Hey, ich bin Daniela und darf euch von meinem zweiten Aufenthalt in Uganda, diesmal für drei Wochen erzählen. Falls ihr meinen ersten Beitrag nicht gelesen habt, tut das gerne, dann kann ich darauf aufbauen. (Diesen findet ihr hier: "Hebammen im Slum-Uganda".)
Nach den prägenden vier Wochen im Jahr 2021 war für mich klar, dass das nicht das letzte Mal für mich in Uganda gewesen ist. Als Diane im August für Janas Hochzeit nach Deutschland kam und wir eine Woche zusammen beim Sightseeing und Ikea-Shopping verbrachten, war das Feuer wieder am brennen.
Frage war nur: fliege ich alleine?
In einer Nachtschicht im Kreißsaal Osnabrück erzählte ich einer der Schülerinnen, Flo, die kurz vor dem Abschluss war, dass ich vor hatte wieder nach Uganda zu fliegen.

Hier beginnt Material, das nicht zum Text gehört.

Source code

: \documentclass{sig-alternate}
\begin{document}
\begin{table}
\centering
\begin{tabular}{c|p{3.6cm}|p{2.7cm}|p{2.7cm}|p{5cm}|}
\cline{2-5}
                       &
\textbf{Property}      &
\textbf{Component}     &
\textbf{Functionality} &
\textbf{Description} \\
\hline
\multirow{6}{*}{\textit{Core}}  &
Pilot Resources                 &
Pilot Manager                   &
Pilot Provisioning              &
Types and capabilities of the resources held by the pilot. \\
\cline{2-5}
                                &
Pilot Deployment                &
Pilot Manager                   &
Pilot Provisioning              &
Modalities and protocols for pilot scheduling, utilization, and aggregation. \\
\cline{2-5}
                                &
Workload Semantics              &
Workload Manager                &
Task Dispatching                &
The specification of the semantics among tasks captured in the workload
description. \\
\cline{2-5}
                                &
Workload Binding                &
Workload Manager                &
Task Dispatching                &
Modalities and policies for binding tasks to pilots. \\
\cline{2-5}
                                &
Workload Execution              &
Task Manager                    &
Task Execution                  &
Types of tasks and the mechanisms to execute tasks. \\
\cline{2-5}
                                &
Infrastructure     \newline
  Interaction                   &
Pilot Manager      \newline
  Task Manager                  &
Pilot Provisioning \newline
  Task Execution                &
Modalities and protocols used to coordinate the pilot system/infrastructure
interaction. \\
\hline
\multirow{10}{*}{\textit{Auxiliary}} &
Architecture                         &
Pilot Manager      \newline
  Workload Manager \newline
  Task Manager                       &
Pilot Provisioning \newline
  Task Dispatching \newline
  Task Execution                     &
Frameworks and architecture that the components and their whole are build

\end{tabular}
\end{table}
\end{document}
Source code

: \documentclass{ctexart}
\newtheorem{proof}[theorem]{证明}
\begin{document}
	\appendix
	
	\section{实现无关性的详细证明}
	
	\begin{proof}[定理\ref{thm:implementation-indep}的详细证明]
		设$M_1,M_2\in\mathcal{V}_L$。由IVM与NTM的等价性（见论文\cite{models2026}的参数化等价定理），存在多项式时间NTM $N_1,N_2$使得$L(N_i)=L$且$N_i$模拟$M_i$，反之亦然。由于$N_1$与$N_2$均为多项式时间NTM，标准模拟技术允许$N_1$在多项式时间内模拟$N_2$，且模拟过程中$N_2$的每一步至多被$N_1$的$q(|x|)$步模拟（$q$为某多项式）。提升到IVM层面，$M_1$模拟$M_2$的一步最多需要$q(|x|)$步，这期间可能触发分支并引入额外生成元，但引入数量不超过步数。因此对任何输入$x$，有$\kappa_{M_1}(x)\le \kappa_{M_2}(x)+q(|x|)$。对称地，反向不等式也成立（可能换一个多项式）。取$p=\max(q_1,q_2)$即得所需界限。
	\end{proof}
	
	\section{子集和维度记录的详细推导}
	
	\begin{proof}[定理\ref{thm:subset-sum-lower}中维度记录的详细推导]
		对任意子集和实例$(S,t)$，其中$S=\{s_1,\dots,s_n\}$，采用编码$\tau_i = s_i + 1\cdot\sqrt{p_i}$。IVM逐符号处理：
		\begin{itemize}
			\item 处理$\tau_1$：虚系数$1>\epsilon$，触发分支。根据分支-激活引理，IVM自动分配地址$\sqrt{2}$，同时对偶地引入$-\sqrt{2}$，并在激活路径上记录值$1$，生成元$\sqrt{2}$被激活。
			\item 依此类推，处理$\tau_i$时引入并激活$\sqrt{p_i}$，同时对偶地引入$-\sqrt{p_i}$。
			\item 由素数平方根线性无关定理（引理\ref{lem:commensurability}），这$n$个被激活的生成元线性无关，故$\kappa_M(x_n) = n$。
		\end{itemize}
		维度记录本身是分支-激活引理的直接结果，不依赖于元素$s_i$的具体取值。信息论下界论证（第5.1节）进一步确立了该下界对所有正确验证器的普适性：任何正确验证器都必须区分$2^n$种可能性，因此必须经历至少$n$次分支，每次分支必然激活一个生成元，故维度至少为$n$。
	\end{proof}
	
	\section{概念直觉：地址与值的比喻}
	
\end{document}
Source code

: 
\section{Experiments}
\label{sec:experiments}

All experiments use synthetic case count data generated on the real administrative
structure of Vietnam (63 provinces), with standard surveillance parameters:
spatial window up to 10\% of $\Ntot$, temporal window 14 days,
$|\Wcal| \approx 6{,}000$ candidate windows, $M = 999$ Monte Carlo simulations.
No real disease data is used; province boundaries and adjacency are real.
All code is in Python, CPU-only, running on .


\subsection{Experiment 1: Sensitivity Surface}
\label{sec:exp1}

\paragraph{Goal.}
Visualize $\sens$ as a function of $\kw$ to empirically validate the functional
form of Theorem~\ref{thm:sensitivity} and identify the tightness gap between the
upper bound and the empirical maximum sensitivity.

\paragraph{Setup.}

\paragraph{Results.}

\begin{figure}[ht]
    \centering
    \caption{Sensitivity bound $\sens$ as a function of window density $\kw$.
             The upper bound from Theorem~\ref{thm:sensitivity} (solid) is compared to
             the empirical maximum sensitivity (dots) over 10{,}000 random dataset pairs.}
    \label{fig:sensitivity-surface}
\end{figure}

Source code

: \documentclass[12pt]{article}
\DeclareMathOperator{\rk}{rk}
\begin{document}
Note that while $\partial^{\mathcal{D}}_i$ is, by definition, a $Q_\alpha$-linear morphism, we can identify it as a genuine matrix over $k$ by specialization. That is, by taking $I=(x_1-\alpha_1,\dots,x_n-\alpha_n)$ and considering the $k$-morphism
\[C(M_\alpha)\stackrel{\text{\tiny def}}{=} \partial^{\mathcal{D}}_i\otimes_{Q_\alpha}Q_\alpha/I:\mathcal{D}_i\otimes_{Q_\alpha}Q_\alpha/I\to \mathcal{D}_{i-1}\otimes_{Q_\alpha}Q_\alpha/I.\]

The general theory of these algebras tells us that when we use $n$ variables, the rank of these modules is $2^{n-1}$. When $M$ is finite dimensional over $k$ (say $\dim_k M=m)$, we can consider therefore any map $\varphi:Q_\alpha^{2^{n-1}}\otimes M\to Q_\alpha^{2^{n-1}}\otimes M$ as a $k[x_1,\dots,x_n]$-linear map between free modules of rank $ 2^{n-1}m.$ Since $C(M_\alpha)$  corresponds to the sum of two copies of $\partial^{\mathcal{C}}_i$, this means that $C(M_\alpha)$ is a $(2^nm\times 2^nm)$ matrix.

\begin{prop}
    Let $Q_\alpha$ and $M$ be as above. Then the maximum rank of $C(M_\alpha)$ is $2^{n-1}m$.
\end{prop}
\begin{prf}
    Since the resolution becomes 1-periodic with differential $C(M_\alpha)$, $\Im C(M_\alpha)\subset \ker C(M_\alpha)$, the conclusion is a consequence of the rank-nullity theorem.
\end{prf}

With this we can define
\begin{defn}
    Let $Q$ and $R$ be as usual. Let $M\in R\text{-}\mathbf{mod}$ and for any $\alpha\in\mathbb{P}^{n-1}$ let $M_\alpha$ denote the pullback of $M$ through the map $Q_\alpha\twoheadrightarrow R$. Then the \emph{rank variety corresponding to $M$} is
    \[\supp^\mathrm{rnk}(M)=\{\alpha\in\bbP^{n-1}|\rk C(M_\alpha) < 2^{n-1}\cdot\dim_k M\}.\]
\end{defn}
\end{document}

„Boa, das würde ich am liebsten auch machen. Aber ich finde einfach keine Organisation, die das anbietet.“, meinte sie, woraufhin ich ihr anbot sie mitzunehmen falls Diane einverstanden wäre. Diane war, wie immer, sehr unkompliziert und 3 Monate später saßen Flo und ich im Flieger nach Uganda. Trotz meiner verhältnismäßig kurzen Afrikaerfahrung fühlte ich mich wie eine Expertin. Es fühlte sich an wie "nach Hause kommen".
In den Wochen haben wir sechs Geburten und gefühlte 1.000 Schwangerenvorsorgen zusammen mit Diane und ihrem Team gemacht. Das Team hat sich um Prossy, eine einheimische Hebamme, vergrößert. Ich und ein paar Freundinnen dürfen ihr Gehalt spenden und können so auch aus Deutschland weiter zu der Arbeit beitragen.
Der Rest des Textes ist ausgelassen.